=== Section Start ===

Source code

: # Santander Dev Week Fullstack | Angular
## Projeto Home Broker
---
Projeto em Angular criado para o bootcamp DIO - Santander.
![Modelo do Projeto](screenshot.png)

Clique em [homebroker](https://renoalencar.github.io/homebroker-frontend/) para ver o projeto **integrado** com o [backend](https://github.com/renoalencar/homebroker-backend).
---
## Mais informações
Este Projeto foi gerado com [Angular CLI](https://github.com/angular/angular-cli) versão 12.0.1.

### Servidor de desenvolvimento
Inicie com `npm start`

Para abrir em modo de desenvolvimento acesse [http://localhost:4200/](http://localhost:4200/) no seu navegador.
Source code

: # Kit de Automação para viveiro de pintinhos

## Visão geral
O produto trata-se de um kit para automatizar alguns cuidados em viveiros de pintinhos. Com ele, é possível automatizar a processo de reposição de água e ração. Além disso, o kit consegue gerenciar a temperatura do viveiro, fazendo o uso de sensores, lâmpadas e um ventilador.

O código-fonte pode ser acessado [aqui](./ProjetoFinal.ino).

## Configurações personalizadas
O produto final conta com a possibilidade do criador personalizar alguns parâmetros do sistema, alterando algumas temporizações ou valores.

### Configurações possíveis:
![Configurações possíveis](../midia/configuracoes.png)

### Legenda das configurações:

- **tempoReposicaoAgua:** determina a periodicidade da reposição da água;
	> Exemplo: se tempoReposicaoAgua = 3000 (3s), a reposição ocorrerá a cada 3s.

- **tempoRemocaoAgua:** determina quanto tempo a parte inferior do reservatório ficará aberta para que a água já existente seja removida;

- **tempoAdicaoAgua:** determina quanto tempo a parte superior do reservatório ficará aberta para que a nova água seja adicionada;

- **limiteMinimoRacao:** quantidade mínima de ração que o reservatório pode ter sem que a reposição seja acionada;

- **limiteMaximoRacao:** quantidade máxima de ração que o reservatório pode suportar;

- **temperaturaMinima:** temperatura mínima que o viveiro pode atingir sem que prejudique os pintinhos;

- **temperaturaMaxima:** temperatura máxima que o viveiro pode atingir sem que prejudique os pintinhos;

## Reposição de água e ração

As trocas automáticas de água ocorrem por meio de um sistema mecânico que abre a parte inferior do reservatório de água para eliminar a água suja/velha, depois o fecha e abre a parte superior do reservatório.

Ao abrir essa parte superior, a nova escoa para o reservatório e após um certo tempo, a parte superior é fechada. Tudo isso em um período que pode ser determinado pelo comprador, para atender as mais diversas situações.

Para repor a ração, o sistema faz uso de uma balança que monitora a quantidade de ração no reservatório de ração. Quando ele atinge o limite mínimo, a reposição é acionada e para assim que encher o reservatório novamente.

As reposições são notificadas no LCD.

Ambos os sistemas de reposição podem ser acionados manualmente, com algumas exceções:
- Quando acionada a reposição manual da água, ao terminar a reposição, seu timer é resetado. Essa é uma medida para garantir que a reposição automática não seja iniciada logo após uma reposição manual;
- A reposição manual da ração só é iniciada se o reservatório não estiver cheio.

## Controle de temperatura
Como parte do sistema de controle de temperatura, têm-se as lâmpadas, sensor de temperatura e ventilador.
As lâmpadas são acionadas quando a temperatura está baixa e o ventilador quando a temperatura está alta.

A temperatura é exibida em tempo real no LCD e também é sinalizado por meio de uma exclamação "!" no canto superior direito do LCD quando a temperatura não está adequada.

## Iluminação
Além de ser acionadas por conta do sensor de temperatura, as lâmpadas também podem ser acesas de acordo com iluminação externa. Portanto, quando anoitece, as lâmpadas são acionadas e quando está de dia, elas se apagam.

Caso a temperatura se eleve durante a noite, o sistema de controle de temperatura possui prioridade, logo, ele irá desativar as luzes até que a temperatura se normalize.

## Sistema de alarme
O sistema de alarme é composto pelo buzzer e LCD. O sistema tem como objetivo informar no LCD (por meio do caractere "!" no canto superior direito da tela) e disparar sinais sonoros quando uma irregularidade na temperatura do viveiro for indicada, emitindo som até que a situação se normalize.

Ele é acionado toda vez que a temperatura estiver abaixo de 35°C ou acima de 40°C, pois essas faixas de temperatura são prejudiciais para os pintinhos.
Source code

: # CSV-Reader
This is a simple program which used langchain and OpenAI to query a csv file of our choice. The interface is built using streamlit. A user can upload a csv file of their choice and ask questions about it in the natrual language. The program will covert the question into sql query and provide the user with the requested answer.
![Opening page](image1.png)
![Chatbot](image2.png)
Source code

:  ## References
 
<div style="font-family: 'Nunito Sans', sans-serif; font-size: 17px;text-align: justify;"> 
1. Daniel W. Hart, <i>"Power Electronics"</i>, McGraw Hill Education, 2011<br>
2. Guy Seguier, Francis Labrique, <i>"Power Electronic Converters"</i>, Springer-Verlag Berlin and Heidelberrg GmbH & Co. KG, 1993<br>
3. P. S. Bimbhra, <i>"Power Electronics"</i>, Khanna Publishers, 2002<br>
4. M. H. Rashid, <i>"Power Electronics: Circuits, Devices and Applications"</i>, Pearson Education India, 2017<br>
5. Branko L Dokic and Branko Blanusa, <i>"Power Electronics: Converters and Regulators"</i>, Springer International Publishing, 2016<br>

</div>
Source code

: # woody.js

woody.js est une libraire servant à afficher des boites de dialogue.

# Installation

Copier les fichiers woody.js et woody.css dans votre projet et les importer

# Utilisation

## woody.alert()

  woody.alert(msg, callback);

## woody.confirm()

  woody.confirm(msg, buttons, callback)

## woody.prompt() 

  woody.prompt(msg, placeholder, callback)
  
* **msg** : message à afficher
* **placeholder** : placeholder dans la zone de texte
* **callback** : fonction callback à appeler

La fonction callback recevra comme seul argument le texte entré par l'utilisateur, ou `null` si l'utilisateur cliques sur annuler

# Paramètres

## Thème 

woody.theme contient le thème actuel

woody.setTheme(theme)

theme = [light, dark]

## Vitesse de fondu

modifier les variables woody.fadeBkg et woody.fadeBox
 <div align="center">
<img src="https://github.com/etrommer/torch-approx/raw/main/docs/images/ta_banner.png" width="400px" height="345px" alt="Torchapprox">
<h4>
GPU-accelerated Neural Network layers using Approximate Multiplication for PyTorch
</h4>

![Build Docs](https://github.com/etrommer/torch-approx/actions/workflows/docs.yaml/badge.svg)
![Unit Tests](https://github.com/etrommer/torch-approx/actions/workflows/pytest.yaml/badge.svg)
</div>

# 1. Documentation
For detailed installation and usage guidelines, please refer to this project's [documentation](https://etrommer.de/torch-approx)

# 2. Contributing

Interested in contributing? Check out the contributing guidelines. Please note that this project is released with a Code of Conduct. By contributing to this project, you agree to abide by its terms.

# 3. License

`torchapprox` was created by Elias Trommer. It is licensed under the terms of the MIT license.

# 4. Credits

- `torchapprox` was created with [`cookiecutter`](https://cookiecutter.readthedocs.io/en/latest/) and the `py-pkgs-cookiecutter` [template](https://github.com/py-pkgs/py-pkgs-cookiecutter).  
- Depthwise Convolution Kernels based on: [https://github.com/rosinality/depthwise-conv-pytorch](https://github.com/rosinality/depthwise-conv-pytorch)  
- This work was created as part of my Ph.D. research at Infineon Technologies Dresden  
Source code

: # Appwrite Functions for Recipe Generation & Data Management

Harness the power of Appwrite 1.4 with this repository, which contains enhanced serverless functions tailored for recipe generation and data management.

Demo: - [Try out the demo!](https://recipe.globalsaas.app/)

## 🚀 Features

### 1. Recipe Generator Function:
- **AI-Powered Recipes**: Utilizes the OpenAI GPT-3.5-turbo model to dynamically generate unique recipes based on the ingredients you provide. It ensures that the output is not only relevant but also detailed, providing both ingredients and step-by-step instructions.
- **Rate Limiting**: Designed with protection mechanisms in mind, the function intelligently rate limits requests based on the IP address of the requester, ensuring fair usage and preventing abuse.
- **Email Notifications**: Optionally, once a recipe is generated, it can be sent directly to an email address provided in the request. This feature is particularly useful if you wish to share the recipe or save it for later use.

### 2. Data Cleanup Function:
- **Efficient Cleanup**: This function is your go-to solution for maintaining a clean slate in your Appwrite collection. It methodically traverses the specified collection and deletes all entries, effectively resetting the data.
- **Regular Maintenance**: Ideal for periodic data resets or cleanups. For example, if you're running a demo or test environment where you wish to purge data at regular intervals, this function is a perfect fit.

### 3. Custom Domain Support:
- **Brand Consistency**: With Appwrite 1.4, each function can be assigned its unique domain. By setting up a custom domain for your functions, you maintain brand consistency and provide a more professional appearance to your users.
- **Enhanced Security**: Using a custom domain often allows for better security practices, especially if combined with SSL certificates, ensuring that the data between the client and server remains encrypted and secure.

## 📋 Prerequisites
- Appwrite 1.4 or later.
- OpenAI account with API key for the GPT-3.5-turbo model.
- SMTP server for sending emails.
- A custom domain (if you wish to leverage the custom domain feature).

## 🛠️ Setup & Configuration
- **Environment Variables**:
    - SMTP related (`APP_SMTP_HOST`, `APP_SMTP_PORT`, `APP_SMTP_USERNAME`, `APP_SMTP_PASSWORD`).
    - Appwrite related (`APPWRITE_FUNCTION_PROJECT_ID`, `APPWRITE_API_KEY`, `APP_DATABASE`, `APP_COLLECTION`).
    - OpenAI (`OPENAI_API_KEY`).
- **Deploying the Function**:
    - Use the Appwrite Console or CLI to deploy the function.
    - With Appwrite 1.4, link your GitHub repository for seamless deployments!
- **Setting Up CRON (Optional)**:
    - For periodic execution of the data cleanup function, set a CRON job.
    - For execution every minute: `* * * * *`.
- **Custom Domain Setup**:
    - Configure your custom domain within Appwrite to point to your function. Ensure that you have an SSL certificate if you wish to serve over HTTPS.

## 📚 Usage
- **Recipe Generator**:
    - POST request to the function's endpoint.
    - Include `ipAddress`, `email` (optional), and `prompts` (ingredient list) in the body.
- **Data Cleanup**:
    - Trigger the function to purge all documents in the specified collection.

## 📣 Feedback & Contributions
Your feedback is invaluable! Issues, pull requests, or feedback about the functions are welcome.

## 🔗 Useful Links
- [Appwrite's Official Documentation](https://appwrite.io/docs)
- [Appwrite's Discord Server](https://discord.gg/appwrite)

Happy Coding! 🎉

=== Section End ===

— TASK PROMPT —
Beginning at the line above that contains "Projeto em Angular", return each line exactly through the line that contains "- **tempoReposicaoAgua:** determina", and no others.

— TASK RESULT —
Projeto em Angular criado para o bootcamp DIO - Santander.
![Modelo do Projeto](screenshot.png)

Clique em [homebroker](https://renoalencar.github.io/homebroker-frontend/) para ver o projeto **integrado** com o [backend](https://github.com/renoalencar/homebroker-backend).
---
## Mais informações
Este Projeto foi gerado com [Angular CLI](https://github.com/angular/angular-cli) versão 12.0.1.

### Servidor de desenvolvimento
Inicie com `npm start`

Para abrir em modo de desenvolvimento acesse [http://localhost:4200/](http://localhost:4200/) no seu navegador.
Source code

: # Kit de Automação para viveiro de pintinhos

## Visão geral
O produto trata-se de um kit para automatizar alguns cuidados em viveiros de pintinhos. Com ele, é possível automatizar a processo de reposição de água e ração. Além disso, o kit consegue gerenciar a temperatura do viveiro, fazendo o uso de sensores, lâmpadas e um ventilador.

O código-fonte pode ser acessado [aqui](./ProjetoFinal.ino).

## Configurações personalizadas
O produto final conta com a possibilidade do criador personalizar alguns parâmetros do sistema, alterando algumas temporizações ou valores.

### Configurações possíveis:
![Configurações possíveis](../midia/configuracoes.png)

### Legenda das configurações:

- **tempoReposicaoAgua:** determina a periodicidade da reposição da água;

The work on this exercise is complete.